Hit several spooky hot spots on a ghost tour of New Orleans. There are multiple tours to choose from, but many will take you to the St. Louis Cemetery No. 1, the final resting place of voodoo priestess Marie Laveau. You might also pass by the LaLaurie Mansion, former home of the cruel Madame LaLaurie. When firefighters responded to fire in the home, they discovered her torturous treatment of slaves. Some say it's the most haunted place in New Orleans, and they can still hear the screams of the tortured souls. Others say it's all legend.
Perhaps this location is more scenic than spooky, but the picturesque Oak Alley Plantation has experienced a few disturbances that have left staff and visitors wondering. On several instances there have been reports of the clip-clop of horses coming down the path when there are no horses around. Shadowy figures, objects moving from place to place, mysterious candle lights, and other mysterious events occasionally catch people's attention.

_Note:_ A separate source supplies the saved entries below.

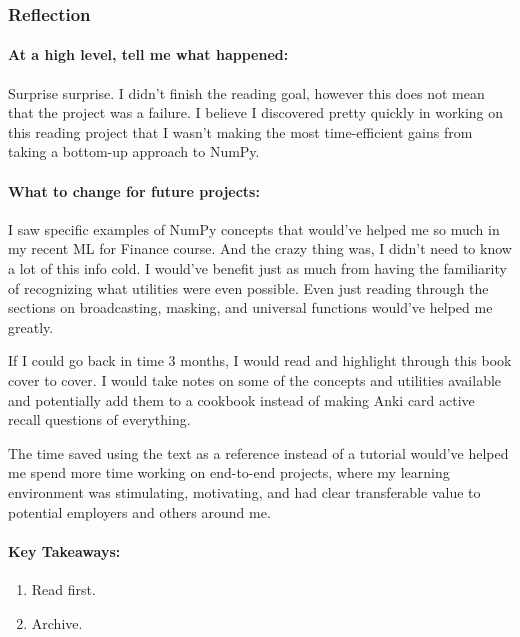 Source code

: \subsubsection*{Reflection}

\paragraph*{At a high level, tell me what happened:}

Surprise surprise. I didn't finish the reading goal, however this does not mean that the project was a failure. I believe I discovered pretty quickly in working on this reading project that I wasn't making the most time-efficient gains from taking a bottom-up approach to NumPy.

\paragraph*{What to change for future projects:}

I saw specific examples of NumPy concepts that would've helped me so much in my recent ML for Finance course. And the crazy thing was, I didn't need to know a lot of this info cold. I would've benefit just as much from having the familiarity of recognizing what utilities were even possible. Even just reading through the sections on broadcasting, masking, and universal functions would've helped me greatly.

If I could go back in time 3 months, I would read and highlight through this book cover to cover. I would take notes on some of the concepts and utilities available and potentially add them to a cookbook instead of making Anki card active recall questions of everything.

The time saved using the text as a reference instead of a tutorial would've helped me spend more time working on end-to-end projects, where my learning environment was stimulating, motivating, and had clear transferable value to potential employers and others around me.

\paragraph*{Key Takeaways:}
\begin{enumerate}
\item Read first.
\item Archive.

\end{enumerate}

The original owner of Loyd Hall Plantation in Cheneyville, Louisiana, was hanged by Union soldiers when he was caught as a double spy in the Civil War. Several other tragic deaths on the property have led people to believe that the strange happenings on the plantation are the work of ghosts. If you stay at the bed-and-breakfast during a full moon, don't be surprised if you hear a spirit playing a violin. Or so the story goes …
Security officers claim that there are things that bump around in the night within the Old State Capitol in Baton Rouge. The sound of heavy footsteps and doors slamming, and triggers on motion sensors, have initiated sweeps of the building that always come up empty. A few even claim to have felt a presence bump into them. Many wonder if it's the spirit of an impassioned legislator who died of a heart attack during a dramatic speech or the souls of Civil War prisoners who were housed in the basement jail.
Thousands of theatergoers have enjoyed concerts, comedians, and sporting events at the Shreveport Municipal Auditorium without incident. But a few claim to have felt an invisible hand on their hair. And there have been photos taken of the empty auditorium where a young girl appears to be sitting in one of the seats. Mysterious opening and closing of doors also raises a few eyebrows.
Walking around in the dark can be alarming without the fear of ghosts lurking around the corner, but the Folsom Spirits Walking Ghost Tours near Covington, Louisiana, incite your curiosity with evening tours that include ghost stories told around a campfire. They encourage you to take pictures as you walk through groves of oak trees to try to capture orbs or faces of spirits in the woods.